Full Report for Listed Buildings
The list description is not intended to be a complete inventory of what is listed: it is principally intended to aid identification. By law, the definition of a listed building includes the entire building (i) and any structure or object that is fixed to the said building and ancillary to it and (ii) any other structure or object that forms part of the land and has done so since before 1 July 1948, and was within the curtilage of the building, and ancillary to it, on the date on which said building was first included in the list, or on 1 January 1969, whichever was later.
Date of Designation
10/10/2000
Date of Amendment
10/10/2000
Name of Property
Barn and Granary at Innage Farm
Unitary Authority
Monmouthshire
Location
In the centre of Mathern village about 200m north east of the Church of St Tewdric.
Broad Class
Agriculture and Subsistence
History
This building was constructed in two or possibly three stages. The small first barn dates probably from the later C18 but could be older. It has had an extra hayloft, granary and cartsheds added in the first half of the C19, and there was another cart shed with granary over added at right angles to the join between the other buildings forming a T-shaped multi-purpose agricultural building.
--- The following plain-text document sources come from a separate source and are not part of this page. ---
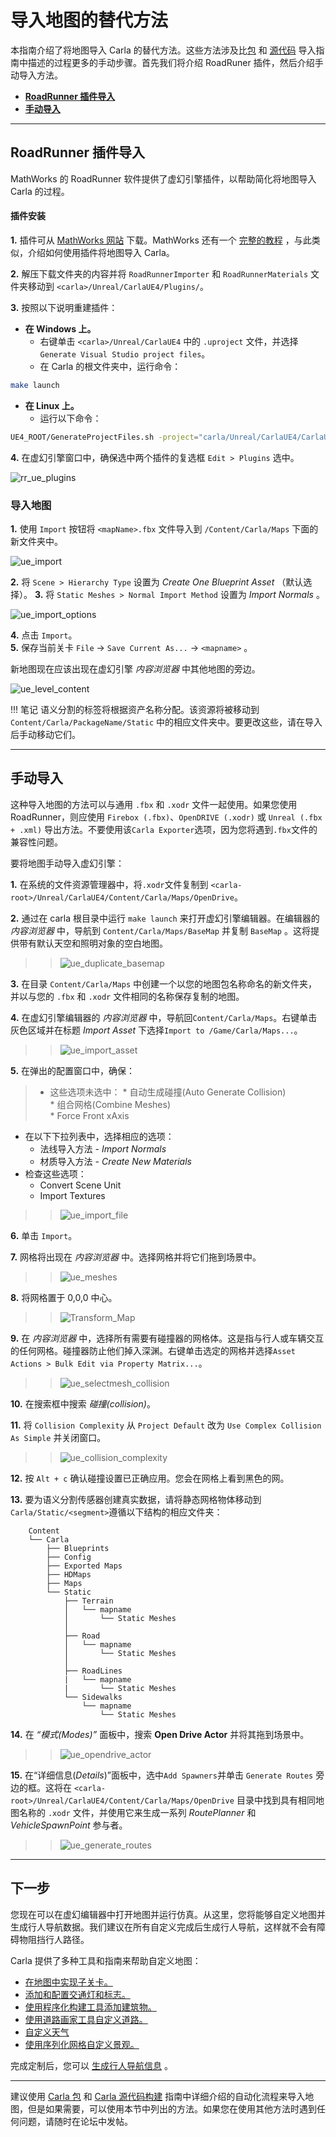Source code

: # 导入地图的替代方法

本指南介绍了将地图导入 Carla 的替代方法。这些方法涉及比[包](tuto_M_add_map_package.md) 和 [源代码](tuto_M_add_map_source.md) 导入指南中描述的过程更多的手动步骤。首先我们将介绍 RoadRuner 插件，然后介绍手动导入方法。


- [__RoadRunner 插件导入__](#roadrunner-plugin-import)
- [__手动导入__](#manual-import)

---

## RoadRunner 插件导入

MathWorks 的 RoadRunner 软件提供了虚幻引擎插件，以帮助简化将地图导入 Carla 的过程。

#### 插件安装

__1.__ 插件可从 [MathWorks 网站](https://www.mathworks.com/help/roadrunner/ug/Downloading-Plugins.html) 下载。MathWorks 还有一个 [完整的教程](https://www.mathworks.com/help/roadrunner/ug/Exporting-to-CARLA.html) ，与此类似，介绍如何使用插件将地图导入 Carla。 

__2.__ 解压下载文件夹的内容并将 `RoadRunnerImporter` 和 `RoadRunnerMaterials` 文件夹移动到 `<carla>/Unreal/CarlaUE4/Plugins/`。

__3.__ 按照以下说明重建插件： 

*   __在 Windows 上。__  
	* 右键单击 `<carla>/Unreal/CarlaUE4` 中的 `.uproject` 文件，并选择 `Generate Visual Studio project files`。
	* 在 Carla 的根文件夹中，运行命令：

```sh
make launch
```

*   __在 Linux 上。__  
	* 运行以下命令：
```sh
UE4_ROOT/GenerateProjectFiles.sh -project="carla/Unreal/CarlaUE4/CarlaUE4.uproject" -game -engine
```

__4.__ 在虚幻引擎窗口中，确保选中两个插件的复选框 `Edit > Plugins` 选中。

![rr_ue_plugins](./img/rr-ue4_plugins.jpg)

### 导入地图

__1.__ 使用 `Import` 按钮将 `<mapName>.fbx` 文件导入到 `/Content/Carla/Maps` 下面的新文件夹中。  

![ue_import](./img/ue_import_mapname.jpg)

__2.__ 将 `Scene > Hierarchy Type` 设置为 _Create One Blueprint Asset_ （默认选择）。
__3.__ 将 `Static Meshes > Normal Import Method` 设置为 _Import Normals_ 。

![ue_import_options](./img/ue_import_options.jpg)

__4.__ 点击 `Import`。  
__5.__ 保存当前关卡 `File` -> `Save Current As...` -> `<mapname>` 。  

新地图现在应该出现在虚幻引擎 _内容浏览器_ 中其他地图的旁边。


![ue_level_content](./img/ue_level_content.jpg)


!!! 笔记
    语义分割的标签将根据资产名称分配。该资源将被移动到 `Content/Carla/PackageName/Static` 中的相应文件夹中。要更改这些，请在导入后手动移动它们。

---

## 手动导入

这种导入地图的方法可以与通用 `.fbx` 和 `.xodr` 文件一起使用。如果您使用 RoadRunner，则应使用 `Firebox (.fbx)`、`OpenDRIVE (.xodr)` 或 `Unreal (.fbx + .xml)` 导出方法。不要使用该`Carla Exporter`选项，因为您将遇到`.fbx`文件的兼容性问题。

要将地图手动导入虚幻引擎：

__1.__ 在系统的文件资源管理器中，将`.xodr`文件复制到 `<carla-root>/Unreal/CarlaUE4/Content/Carla/Maps/OpenDrive`。

__2.__ 通过在 carla 根目录中运行 `make launch` 来打开虚幻引擎编辑器。在编辑器的 _内容浏览器_ 中，导航到 `Content/Carla/Maps/BaseMap` 并复制 `BaseMap` 。这将提供带有默认天空和照明对象的空白地图。

>>![ue_duplicate_basemap](./img/ue_duplicate_basemap.png)

__3.__ 在目录 `Content/Carla/Maps` 中创建一个以您的地图包名称命名的新文件夹，并以与您的 `.fbx` 和 `.xodr` 文件相同的名称保存复制的地图。

__4.__ 在虚幻引擎编辑器的 _内容浏览器_ 中，导航回`Content/Carla/Maps`。右键单击灰色区域并在标题 _Import Asset_ 下选择`Import to /Game/Carla/Maps...`。 

>>![ue_import_asset](./img/ue_import_asset.png)

__5.__ 在弹出的配置窗口中，确保：

>- 这些选项未选中：
    *   自动生成碰撞(Auto Generate Collision)  
    *   组合网格(Combine Meshes)  
    *   Force Front xAxis
- 在以下下拉列表中，选择相应的选项：
    *   法线导入方法 - _Import Normals_  
    *   材质导入方法 - _Create New Materials_
- 检查这些选项：
    *   Convert Scene Unit
    *   Import Textures

>>![ue_import_file](./img/ue_import_file.jpg)

__6.__ 单击 `Import`。

__7.__ 网格将出现在 _内容浏览器_ 中。选择网格并将它们拖到场景中。

>>![ue_meshes](./img/ue_drag_meshes.jpg)

__8.__ 将网格置于 0,0,0 中心。

>>![Transform_Map](./img/transform.jpg)

__9.__ 在 _内容浏览器_ 中，选择所有需要有碰撞器的网格体。这是指与行人或车辆交互的任何网格。碰撞器防止他们掉入深渊。右键单击选定的网格并选择`Asset Actions > Bulk Edit via Property Matrix...`。 

>>![ue_selectmesh_collision](./img/ue_selectmesh_collision.jpg)

__10.__ 在搜索框中搜索 _碰撞(collision)_。 

__11.__ 将 `Collision Complexity` 从 `Project Default` 改为 `Use Complex Collision As Simple` 并关闭窗口。

>>![ue_collision_complexity](./img/ue_collision_complexity.jpg)

__12.__ 按 `Alt + c` 确认碰撞设置已正确应用。您会在网格上看到黑色的网。

__13.__ 要为语义分割传感器创建真实数据，请将静态网格物体移动到`Carla/Static/<segment>`遵循以下结构的相应文件夹：

        Content
        └── Carla
            ├── Blueprints
            ├── Config
            ├── Exported Maps
            ├── HDMaps
            ├── Maps
            └── Static
                ├── Terrain
                │   └── mapname
                │       └── Static Meshes
                │
                ├── Road
                │   └── mapname
                │       └── Static Meshes
                │
                ├── RoadLines  
                |   └── mapname
                |       └── Static Meshes
                └── Sidewalks  
                    └── mapname
                        └── Static Meshes

__14.__ 在 _“模式(Modes)”_ 面板中，搜索 __Open Drive Actor__ 并将其拖到场景中。 

>>![ue_opendrive_actor](./img/ue_opendrive_actor.jpg)

__15.__ 在“详细信息(_Details_)”面板中，选中`Add Spawners`并单击 `Generate Routes` 旁边的框。这将在 `<carla-root>/Unreal/CarlaUE4/Content/Carla/Maps/OpenDrive` 目录中找到具有相同地图名称的 `.xodr` 文件，并使用它来生成一系列 _RoutePlanner_ 和 _VehicleSpawnPoint_ 参与者。 

>>![ue_generate_routes](./img/ue_generate_routes.png)

---

## 下一步

您现在可以在虚幻编辑器中打开地图并运行仿真。从这里，您将能够自定义地图并生成行人导航数据。我们建议在所有自定义完成后生成行人导航，这样就不会有障碍物阻挡行人路径。

Carla 提供了多种工具和指南来帮助自定义地图：

- [在地图中实现子关卡。](tuto_M_custom_layers.md)
- [添加和配置交通灯和标志。](tuto_M_custom_add_tl.md)
- [使用程序化构建工具添加建筑物。](tuto_M_custom_buildings.md)
- [使用道路画家工具自定义道路。](tuto_M_custom_road_painter.md)
- [自定义天气](tuto_M_custom_weather_landscape.md#weather-customization)
- [使用序列化网格自定义景观。](tuto_M_custom_weather_landscape.md#add-serial-meshes)

完成定制后，您可以 [生成行人导航信息](tuto_M_generate_pedestrian_navigation.md) 。

---

建议使用 [Carla 包](tuto_M_add_map_package.md) 和 [Carla 源代码构建](tuto_M_add_map_source.md) 指南中详细介绍的自动化流程来导入地图，但是如果需要，可以使用本节中列出的方法。如果您在使用其他方法时遇到任何问题，请随时在论坛中发帖。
This second granary is perhaps a little later than the first addition, but is still about 1850 in date.
Exterior
The barn is constructed of a squared yellowish local stone rubble with pantiled roof, but the added buildings are in grey limestone rubble with asbestos slate roofs. The barn is of three bays with the right hand one now hidden by the projecting granary. Opposed cart doors to the threshing floor, with one slit vent to the yard and three on the rear. The barn range continues into a granary over two cart sheds. The sheds have double boarded doors, the granary an external stair and a boarded door in the gable end. The rear wall of this has a blocked door and a small rectangular window. The building projecting from the centre of these has a open cart shed under a boarded gable. External stone stair to the granary which has small windows flanking a gabled doorway. The rear elevation of this has a lean-to shed obscuring the ground floor and three more windows to the granary above, these are all 2-light casements.
Interior
The barn has a four bay roof with principal rafter trusses jointed at the apex, with tie-beams, collars, two tiers of purlins and minimal ridge piece. Stone threshing floor. The interiors were otherwise not seen.
Reason for designation
Included as a good and little altered example of a multi-purpose agricultural building of several periods but unaltered since about 1850. It also has strong group value with the adjacent Innage Farmhouse.